_Goal of the exercise:_
The records that follow are to be printed exactly, with no images.

_Data to examine:_

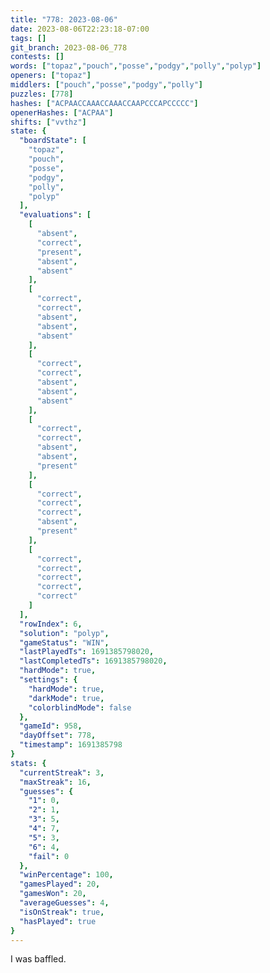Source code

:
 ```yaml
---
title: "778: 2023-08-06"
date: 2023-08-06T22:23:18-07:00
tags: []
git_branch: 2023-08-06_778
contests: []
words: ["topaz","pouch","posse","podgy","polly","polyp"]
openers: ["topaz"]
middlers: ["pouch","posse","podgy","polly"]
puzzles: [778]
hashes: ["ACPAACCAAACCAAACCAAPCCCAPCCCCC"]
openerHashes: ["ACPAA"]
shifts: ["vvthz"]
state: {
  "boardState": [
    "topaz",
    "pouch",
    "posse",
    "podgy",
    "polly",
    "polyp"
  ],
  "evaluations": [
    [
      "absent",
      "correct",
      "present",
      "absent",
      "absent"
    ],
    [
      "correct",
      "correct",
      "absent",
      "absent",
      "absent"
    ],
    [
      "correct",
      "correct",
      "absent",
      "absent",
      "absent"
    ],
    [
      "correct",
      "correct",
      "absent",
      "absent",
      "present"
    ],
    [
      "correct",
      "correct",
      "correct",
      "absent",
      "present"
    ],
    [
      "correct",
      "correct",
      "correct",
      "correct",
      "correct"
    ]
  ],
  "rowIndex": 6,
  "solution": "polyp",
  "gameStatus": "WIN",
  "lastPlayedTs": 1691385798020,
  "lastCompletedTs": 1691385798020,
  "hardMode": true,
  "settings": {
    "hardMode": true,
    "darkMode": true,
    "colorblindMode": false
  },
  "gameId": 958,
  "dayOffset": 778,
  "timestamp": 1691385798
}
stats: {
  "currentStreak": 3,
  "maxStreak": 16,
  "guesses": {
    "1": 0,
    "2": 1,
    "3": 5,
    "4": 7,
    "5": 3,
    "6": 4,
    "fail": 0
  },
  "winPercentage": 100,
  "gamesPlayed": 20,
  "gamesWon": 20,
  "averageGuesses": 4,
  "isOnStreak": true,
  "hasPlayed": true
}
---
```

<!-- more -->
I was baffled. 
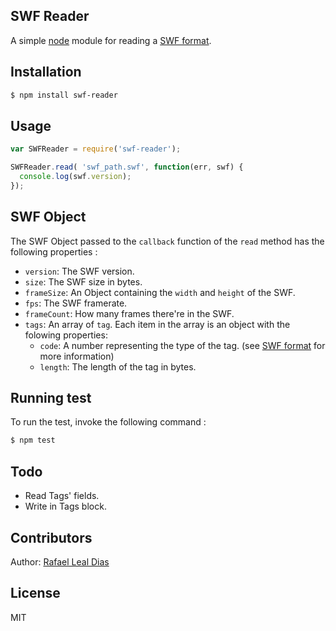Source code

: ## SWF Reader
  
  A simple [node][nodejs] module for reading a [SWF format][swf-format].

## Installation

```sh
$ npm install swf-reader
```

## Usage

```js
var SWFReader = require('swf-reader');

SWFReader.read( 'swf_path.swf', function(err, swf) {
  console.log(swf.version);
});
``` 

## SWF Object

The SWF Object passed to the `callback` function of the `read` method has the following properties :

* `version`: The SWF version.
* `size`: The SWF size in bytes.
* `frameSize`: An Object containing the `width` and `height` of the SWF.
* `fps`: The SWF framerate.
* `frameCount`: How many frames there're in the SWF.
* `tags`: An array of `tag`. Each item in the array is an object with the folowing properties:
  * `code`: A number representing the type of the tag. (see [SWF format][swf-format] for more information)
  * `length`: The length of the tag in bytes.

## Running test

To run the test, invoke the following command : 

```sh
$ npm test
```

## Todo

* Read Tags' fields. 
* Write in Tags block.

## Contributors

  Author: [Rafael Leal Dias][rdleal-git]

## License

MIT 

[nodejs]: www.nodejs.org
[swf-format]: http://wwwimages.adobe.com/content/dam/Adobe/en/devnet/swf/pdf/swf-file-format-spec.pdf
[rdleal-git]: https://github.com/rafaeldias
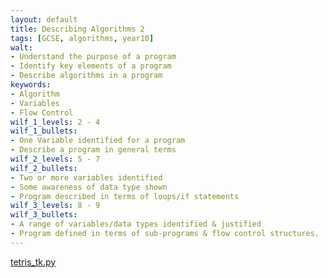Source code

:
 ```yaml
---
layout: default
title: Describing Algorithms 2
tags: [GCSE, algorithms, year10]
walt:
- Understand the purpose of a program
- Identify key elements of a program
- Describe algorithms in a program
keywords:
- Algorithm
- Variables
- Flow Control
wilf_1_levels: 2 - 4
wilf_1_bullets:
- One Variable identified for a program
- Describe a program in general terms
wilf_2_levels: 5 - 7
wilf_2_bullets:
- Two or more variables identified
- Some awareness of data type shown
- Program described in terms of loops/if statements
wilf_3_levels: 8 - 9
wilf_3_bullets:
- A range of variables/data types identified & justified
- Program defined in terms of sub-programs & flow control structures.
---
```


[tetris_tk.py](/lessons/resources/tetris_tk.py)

_Exercise answer:_
Source code

:
 ```yaml
---
title: "778: 2023-08-06"
date: 2023-08-06T22:23:18-07:00
tags: []
git_branch: 2023-08-06_778
contests: []
words: ["topaz","pouch","posse","podgy","polly","polyp"]
openers: ["topaz"]
middlers: ["pouch","posse","podgy","polly"]
puzzles: [778]
hashes: ["ACPAACCAAACCAAACCAAPCCCAPCCCCC"]
openerHashes: ["ACPAA"]
shifts: ["vvthz"]
state: {
  "boardState": [
    "topaz",
    "pouch",
    "posse",
    "podgy",
    "polly",
    "polyp"
  ],
  "evaluations": [
    [
      "absent",
      "correct",
      "present",
      "absent",
      "absent"
    ],
    [
      "correct",
      "correct",
      "absent",
      "absent",
      "absent"
    ],
    [
      "correct",
      "correct",
      "absent",
      "absent",
      "absent"
    ],
    [
      "correct",
      "correct",
      "absent",
      "absent",
      "present"
    ],
    [
      "correct",
      "correct",
      "correct",
      "absent",
      "present"
    ],
    [
      "correct",
      "correct",
      "correct",
      "correct",
      "correct"
    ]
  ],
  "rowIndex": 6,
  "solution": "polyp",
  "gameStatus": "WIN",
  "lastPlayedTs": 1691385798020,
  "lastCompletedTs": 1691385798020,
  "hardMode": true,
  "settings": {
    "hardMode": true,
    "darkMode": true,
    "colorblindMode": false
  },
  "gameId": 958,
  "dayOffset": 778,
  "timestamp": 1691385798
}
stats: {
  "currentStreak": 3,
  "maxStreak": 16,
  "guesses": {
    "1": 0,
    "2": 1,
    "3": 5,
    "4": 7,
    "5": 3,
    "6": 4,
    "fail": 0
  },
  "winPercentage": 100,
  "gamesPlayed": 20,
  "gamesWon": 20,
  "averageGuesses": 4,
  "isOnStreak": true,
  "hasPlayed": true
}
---
```

<!-- more -->
I was baffled. 
Source code

: ## SWF Reader
  
  A simple [node][nodejs] module for reading a [SWF format][swf-format].

## Installation

```sh
$ npm install swf-reader
```

## Usage

```js
var SWFReader = require('swf-reader');

SWFReader.read( 'swf_path.swf', function(err, swf) {
  console.log(swf.version);
});
``` 

## SWF Object

The SWF Object passed to the `callback` function of the `read` method has the following properties :

* `version`: The SWF version.
* `size`: The SWF size in bytes.
* `frameSize`: An Object containing the `width` and `height` of the SWF.
* `fps`: The SWF framerate.
* `frameCount`: How many frames there're in the SWF.
* `tags`: An array of `tag`. Each item in the array is an object with the folowing properties:
  * `code`: A number representing the type of the tag. (see [SWF format][swf-format] for more information)
  * `length`: The length of the tag in bytes.

## Running test

To run the test, invoke the following command : 

```sh
$ npm test
```

## Todo

* Read Tags' fields. 
* Write in Tags block.

## Contributors

  Author: [Rafael Leal Dias][rdleal-git]

## License

MIT 

[nodejs]: www.nodejs.org
[swf-format]: http://wwwimages.adobe.com/content/dam/Adobe/en/devnet/swf/pdf/swf-file-format-spec.pdf
[rdleal-git]: https://github.com/rafaeldias
Source code

:
 ```yaml
---
layout: default
title: Describing Algorithms 2
tags: [GCSE, algorithms, year10]
walt:
- Understand the purpose of a program
- Identify key elements of a program
- Describe algorithms in a program
keywords:
- Algorithm
- Variables
- Flow Control
wilf_1_levels: 2 - 4
wilf_1_bullets:
- One Variable identified for a program
- Describe a program in general terms
wilf_2_levels: 5 - 7
wilf_2_bullets:
- Two or more variables identified
- Some awareness of data type shown
- Program described in terms of loops/if statements
wilf_3_levels: 8 - 9
wilf_3_bullets:
- A range of variables/data types identified & justified
- Program defined in terms of sub-programs & flow control structures.
---
```


[tetris_tk.py](/lessons/resources/tetris_tk.py)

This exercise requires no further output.